Exercise directions: Lift every line from the entries that includes the word "request".
========================================
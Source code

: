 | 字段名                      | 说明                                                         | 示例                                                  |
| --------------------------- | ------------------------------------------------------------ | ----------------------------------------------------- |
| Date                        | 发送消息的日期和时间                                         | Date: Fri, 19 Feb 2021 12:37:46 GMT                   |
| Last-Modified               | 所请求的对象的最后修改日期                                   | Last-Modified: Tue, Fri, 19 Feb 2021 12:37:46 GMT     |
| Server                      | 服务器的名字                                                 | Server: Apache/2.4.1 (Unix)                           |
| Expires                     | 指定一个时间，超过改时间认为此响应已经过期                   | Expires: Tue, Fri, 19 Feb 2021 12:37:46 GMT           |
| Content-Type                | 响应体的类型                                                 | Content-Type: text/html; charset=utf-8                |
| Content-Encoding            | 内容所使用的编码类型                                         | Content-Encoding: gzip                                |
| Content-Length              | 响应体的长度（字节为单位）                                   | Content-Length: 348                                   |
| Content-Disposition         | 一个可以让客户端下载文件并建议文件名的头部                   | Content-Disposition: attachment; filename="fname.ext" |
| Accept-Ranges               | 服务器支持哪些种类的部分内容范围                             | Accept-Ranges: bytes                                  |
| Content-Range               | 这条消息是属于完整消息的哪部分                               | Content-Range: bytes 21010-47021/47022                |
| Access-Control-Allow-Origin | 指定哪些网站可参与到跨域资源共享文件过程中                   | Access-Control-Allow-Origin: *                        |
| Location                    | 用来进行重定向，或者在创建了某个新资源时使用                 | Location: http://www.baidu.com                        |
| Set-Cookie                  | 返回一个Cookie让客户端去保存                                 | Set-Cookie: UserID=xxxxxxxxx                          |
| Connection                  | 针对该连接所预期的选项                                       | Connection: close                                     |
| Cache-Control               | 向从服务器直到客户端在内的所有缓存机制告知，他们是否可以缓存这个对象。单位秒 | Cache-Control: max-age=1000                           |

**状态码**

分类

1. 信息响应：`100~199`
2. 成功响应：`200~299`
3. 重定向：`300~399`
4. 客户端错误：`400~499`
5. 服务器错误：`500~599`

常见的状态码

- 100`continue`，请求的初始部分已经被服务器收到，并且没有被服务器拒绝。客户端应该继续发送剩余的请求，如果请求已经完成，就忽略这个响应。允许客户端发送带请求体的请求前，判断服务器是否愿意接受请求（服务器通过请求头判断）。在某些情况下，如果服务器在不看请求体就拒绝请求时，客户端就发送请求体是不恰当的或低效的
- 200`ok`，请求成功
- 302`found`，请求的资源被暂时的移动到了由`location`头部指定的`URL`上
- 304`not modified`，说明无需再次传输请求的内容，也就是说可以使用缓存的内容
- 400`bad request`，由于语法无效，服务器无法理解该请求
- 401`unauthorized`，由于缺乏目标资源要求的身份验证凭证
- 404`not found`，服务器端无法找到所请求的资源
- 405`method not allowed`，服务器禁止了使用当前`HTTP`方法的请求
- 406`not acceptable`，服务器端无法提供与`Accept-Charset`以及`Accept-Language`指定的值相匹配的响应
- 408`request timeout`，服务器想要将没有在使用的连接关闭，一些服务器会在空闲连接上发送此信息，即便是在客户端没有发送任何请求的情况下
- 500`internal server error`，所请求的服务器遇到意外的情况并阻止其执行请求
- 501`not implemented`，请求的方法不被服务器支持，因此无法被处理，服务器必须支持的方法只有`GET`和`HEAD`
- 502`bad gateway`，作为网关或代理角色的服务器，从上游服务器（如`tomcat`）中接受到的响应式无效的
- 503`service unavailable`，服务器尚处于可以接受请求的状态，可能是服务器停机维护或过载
========================================
Answer to this problem:
- 400`bad request`，由于语法无效，服务器无法理解该请求
- 408`request timeout`，服务器想要将没有在使用的连接关闭，一些服务器会在空闲连接上发送此信息，即便是在客户端没有发送任何请求的情况下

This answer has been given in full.